Caracterización funcional y silenciamiento in vivo de lncRNAs mediante oligonucleótidos antisentido (ASOs) en testículo de ratón (RECIBIÓ PREMIO A MEJOR PRESENTACIÓN ORAL)

Abstract

Los ARN largos no codificantes (lncRNAs) son transcritos de más de 200 nucleótidos que tienen un bajo o nulo potencial para codificar proteínas. Aproximadamente el 40% de los lncRNAs son intergénicos, mientras que el 60% restante se solapa o se encuentra adyacente a genes codificantes de proteínas. La función biológica de la mayoría de los lncRNAs, en especial los de tipo antisentido, ha sido poco estudiada debido a limitaciones técnicas. Las estrategias actuales de eliminación de expresión de lncRNAs basadas en CRISPR son eficaces para aquellos que están alejados de genes codificantes, pero no son aplicables a la mayoría de los lncRNAs, ya que pueden interferir con los genes adyacentes o solapantes. Por otra parte, los métodos de silenciamiento mediado por ARNs interferentes (siRNAs) actúan mediante la vía de los miRNAs, por lo cual suelen permitir el silenciamiento de ARNs citoplásmicos, siendo poco eficientes para silenciar a nivel del núcleo. Dadas las limitaciones mencionadas, nuestro objetivo fue desarrollar una técnica de silenciamiento (knock-down) in vivo de lncRNAs mediante microinyecciones testiculares basada en el uso de oligonucleótidos antisentido (ASOs) modificados. Ello implicó la puesta a punto de un mecanismo de delivery de estos lncRNAs vía microinyección a través de la rete testis. En este trabajo, se busca realizar la caracterización funcional de Kcnmb4os1, un lncRNA cuyo locus se ubica de forma solapante y antisentido del gen codificante Kcnmb4, codificante para la subunidad beta-4 de un canal de potasio activado por calcio.

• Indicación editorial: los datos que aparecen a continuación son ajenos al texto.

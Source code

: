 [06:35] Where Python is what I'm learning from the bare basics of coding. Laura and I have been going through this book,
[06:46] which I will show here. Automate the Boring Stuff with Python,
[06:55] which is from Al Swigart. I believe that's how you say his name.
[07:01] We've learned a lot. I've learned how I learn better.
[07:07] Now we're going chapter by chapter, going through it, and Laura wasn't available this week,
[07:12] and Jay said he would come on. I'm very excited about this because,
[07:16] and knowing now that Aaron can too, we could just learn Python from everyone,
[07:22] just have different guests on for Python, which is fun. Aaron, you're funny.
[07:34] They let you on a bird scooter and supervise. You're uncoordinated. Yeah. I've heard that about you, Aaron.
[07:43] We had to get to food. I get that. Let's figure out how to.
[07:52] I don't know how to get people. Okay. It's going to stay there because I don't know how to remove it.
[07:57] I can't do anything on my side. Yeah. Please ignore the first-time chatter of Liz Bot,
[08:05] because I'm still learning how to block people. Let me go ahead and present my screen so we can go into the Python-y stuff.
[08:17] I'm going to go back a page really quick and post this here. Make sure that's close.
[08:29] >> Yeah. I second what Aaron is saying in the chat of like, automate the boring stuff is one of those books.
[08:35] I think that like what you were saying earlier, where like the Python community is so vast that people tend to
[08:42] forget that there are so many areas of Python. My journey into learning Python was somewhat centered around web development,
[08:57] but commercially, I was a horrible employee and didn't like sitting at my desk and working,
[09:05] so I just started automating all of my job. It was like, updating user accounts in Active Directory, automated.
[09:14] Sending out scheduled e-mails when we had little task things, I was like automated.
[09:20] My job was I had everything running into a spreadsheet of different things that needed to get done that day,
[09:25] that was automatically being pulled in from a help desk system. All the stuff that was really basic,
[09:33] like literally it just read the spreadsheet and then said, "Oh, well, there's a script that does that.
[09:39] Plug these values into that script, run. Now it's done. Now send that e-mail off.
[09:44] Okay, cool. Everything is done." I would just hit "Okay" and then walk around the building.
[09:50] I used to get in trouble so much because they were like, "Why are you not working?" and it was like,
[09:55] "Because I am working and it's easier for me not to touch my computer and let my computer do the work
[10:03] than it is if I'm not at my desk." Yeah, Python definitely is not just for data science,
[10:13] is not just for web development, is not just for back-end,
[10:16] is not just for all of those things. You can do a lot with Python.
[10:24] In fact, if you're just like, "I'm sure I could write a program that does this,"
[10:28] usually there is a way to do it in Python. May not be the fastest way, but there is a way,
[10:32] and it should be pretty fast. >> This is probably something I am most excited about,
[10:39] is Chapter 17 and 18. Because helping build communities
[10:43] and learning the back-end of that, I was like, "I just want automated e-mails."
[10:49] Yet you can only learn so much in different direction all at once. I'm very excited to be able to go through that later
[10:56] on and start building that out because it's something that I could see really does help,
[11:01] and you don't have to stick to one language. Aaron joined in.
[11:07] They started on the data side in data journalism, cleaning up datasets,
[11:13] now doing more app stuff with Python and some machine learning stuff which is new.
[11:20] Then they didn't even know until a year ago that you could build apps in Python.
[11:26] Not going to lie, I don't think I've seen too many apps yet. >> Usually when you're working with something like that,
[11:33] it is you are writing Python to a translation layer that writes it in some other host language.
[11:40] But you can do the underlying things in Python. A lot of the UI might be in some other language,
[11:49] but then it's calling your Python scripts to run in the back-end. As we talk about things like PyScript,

Por su localización determinada por FISH, este lncRNA se localiza en el núcleo de las células en profase meiótica en estrecha relación con los cromosomas homólogos apareados, y podría estar vinculado a la búsqueda de homologías durante la meiosis. Hasta el momento hemos logrado un silenciamiento de Kcnmb4os1 superior al 50%. El desarrollo de esta metodología representa un importante hito ya que permitirá la caracterización funcional de lncRNAs in vivo en un sistema tan complejo como el testículo. A su vez, la metodología podría ser aplicable al estudio funcional de lncRNAs antisentido en otros órganos y tejidos.